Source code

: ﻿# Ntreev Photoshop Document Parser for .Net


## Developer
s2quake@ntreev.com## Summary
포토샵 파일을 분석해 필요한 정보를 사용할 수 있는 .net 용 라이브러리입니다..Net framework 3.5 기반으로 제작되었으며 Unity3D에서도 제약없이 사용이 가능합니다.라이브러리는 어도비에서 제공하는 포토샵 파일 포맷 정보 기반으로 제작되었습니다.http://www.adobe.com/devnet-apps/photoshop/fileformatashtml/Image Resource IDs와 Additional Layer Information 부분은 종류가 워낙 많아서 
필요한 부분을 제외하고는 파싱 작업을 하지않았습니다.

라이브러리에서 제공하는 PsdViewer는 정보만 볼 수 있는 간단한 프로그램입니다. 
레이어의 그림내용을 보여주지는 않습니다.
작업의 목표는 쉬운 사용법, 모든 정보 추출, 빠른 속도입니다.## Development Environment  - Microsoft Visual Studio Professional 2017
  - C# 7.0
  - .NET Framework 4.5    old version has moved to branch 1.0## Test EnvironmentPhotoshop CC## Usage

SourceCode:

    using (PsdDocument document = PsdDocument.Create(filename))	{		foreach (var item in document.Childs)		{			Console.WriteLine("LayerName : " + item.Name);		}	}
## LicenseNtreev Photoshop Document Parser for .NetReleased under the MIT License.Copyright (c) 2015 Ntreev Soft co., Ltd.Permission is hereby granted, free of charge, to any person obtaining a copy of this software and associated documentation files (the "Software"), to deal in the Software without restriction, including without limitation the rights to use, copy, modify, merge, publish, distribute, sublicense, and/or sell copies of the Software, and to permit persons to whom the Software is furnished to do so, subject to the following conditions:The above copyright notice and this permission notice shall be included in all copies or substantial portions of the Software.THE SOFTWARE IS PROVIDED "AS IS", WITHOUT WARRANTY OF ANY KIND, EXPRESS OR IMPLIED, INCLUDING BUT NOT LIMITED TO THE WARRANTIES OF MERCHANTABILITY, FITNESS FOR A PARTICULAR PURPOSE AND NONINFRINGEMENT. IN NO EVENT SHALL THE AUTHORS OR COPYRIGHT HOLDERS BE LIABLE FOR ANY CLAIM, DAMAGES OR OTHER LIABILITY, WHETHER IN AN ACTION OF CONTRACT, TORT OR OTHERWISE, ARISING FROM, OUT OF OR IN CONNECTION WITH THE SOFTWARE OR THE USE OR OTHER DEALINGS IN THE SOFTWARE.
○ ○ ○ ○
Action item: Take the lines above from the one containing "## Developer" down to the one containing "using (PsdDocument document", and transcribe them exactly, both ends included.

Expected output:
## Developer
s2quake@ntreev.com## Summary
포토샵 파일을 분석해 필요한 정보를 사용할 수 있는 .net 용 라이브러리입니다..Net framework 3.5 기반으로 제작되었으며 Unity3D에서도 제약없이 사용이 가능합니다.라이브러리는 어도비에서 제공하는 포토샵 파일 포맷 정보 기반으로 제작되었습니다.http://www.adobe.com/devnet-apps/photoshop/fileformatashtml/Image Resource IDs와 Additional Layer Information 부분은 종류가 워낙 많아서 
필요한 부분을 제외하고는 파싱 작업을 하지않았습니다.

라이브러리에서 제공하는 PsdViewer는 정보만 볼 수 있는 간단한 프로그램입니다. 
레이어의 그림내용을 보여주지는 않습니다.
작업의 목표는 쉬운 사용법, 모든 정보 추출, 빠른 속도입니다.## Development Environment  - Microsoft Visual Studio Professional 2017
  - C# 7.0
  - .NET Framework 4.5    old version has moved to branch 1.0## Test EnvironmentPhotoshop CC## Usage

SourceCode:

    using (PsdDocument document = PsdDocument.Create(filename))	{		foreach (var item in document.Childs)		{			Console.WriteLine("LayerName : " + item.Name);		}	}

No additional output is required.